How to complete this task: Check every line below for the word "objetos" and copy the ones that have it.

Extracted records
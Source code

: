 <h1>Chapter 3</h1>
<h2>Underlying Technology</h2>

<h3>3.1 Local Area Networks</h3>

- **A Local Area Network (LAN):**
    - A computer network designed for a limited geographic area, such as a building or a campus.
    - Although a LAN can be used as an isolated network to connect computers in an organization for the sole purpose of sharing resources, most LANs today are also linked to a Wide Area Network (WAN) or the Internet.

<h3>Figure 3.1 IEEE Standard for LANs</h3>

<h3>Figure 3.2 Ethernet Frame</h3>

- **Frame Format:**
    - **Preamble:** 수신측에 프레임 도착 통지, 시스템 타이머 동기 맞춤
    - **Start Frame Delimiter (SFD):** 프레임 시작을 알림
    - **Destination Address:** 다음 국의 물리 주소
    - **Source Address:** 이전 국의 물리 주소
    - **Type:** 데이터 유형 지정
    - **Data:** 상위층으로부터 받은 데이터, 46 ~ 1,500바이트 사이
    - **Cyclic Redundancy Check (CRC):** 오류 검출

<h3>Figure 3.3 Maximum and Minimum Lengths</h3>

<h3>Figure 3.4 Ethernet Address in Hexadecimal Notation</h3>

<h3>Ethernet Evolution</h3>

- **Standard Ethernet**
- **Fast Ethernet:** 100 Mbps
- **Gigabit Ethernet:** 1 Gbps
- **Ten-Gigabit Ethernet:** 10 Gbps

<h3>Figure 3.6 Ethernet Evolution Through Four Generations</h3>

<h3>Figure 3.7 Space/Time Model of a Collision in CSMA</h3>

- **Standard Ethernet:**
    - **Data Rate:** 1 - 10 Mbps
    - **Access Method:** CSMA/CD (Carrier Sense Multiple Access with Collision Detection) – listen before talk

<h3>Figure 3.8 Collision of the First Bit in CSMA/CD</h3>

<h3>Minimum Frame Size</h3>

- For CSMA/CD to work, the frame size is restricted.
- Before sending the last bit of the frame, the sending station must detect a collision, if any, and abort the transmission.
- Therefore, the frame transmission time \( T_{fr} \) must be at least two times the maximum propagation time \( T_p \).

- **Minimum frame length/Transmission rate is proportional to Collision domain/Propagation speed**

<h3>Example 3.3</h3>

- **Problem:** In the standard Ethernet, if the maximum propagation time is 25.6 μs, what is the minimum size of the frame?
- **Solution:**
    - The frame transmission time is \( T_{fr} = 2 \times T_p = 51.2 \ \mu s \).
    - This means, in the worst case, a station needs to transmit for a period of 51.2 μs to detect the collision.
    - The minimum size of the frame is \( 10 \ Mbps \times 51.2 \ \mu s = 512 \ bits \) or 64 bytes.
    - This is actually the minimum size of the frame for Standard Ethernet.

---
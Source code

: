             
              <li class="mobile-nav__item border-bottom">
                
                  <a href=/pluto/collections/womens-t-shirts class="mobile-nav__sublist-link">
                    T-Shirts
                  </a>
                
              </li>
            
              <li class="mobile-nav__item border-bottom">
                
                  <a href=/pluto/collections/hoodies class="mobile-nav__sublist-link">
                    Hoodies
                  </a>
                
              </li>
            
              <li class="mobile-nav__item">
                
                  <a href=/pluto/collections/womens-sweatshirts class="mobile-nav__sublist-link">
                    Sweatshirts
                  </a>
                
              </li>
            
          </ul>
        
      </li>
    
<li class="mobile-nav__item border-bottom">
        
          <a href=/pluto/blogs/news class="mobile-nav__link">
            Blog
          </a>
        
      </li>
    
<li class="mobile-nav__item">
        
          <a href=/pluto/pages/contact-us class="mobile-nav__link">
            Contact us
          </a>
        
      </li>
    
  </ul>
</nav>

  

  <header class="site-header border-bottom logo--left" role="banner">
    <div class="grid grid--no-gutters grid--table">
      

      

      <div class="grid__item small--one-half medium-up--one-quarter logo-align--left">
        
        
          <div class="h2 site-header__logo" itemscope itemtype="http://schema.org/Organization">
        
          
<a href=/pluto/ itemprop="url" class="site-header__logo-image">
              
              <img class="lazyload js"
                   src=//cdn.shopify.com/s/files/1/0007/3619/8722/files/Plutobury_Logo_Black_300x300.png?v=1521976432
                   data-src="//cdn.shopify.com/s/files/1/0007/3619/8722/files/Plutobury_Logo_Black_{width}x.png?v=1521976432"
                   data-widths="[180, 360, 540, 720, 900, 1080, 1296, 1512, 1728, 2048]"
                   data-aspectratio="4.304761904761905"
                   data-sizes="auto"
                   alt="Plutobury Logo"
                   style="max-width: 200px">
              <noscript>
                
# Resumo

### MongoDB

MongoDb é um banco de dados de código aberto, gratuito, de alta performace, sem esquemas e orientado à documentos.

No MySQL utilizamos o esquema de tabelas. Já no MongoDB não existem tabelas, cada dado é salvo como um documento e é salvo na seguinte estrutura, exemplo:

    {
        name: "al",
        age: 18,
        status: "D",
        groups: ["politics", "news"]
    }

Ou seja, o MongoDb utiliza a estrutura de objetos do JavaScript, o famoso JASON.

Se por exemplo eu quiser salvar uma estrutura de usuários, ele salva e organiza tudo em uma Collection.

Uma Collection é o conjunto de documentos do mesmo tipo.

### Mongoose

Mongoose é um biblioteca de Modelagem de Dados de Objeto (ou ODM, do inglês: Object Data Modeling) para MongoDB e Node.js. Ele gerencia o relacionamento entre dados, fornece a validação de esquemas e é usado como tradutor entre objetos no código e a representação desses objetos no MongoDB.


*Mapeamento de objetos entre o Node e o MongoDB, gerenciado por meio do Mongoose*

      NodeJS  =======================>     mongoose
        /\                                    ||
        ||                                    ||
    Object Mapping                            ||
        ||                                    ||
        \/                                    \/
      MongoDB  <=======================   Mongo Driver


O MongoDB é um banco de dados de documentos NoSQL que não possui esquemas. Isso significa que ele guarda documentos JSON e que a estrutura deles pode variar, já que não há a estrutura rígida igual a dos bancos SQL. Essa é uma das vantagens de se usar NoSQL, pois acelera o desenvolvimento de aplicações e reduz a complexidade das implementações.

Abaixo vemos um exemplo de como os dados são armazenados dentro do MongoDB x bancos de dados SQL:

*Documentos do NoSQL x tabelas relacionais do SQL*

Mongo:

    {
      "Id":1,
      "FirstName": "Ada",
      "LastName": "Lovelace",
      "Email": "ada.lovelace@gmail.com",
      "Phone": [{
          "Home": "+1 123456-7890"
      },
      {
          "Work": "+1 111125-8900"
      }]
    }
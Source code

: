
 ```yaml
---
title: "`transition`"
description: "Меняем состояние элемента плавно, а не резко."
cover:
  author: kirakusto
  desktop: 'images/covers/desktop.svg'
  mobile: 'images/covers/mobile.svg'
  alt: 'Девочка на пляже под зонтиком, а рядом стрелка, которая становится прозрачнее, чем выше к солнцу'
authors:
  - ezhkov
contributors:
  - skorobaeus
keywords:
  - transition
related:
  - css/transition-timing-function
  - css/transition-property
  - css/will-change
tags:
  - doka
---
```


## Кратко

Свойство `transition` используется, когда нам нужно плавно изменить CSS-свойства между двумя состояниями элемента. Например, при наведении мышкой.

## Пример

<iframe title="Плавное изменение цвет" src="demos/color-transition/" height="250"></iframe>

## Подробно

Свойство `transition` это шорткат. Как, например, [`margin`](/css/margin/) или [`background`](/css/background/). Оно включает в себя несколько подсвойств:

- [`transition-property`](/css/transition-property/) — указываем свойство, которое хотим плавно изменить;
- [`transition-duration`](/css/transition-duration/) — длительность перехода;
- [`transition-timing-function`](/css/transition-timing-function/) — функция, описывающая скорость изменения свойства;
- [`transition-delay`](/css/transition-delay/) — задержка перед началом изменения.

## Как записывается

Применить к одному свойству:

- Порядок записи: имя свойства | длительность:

Task solution:
Ou seja, o MongoDb utiliza a estrutura de objetos do JavaScript, o famoso JASON.
Mongoose é um biblioteca de Modelagem de Dados de Objeto (ou ODM, do inglês: Object Data Modeling) para MongoDB e Node.js. Ele gerencia o relacionamento entre dados, fornece a validação de esquemas e é usado como tradutor entre objetos no código e a representação desses objetos no MongoDB.
*Mapeamento de objetos entre o Node e o MongoDB, gerenciado por meio do Mongoose*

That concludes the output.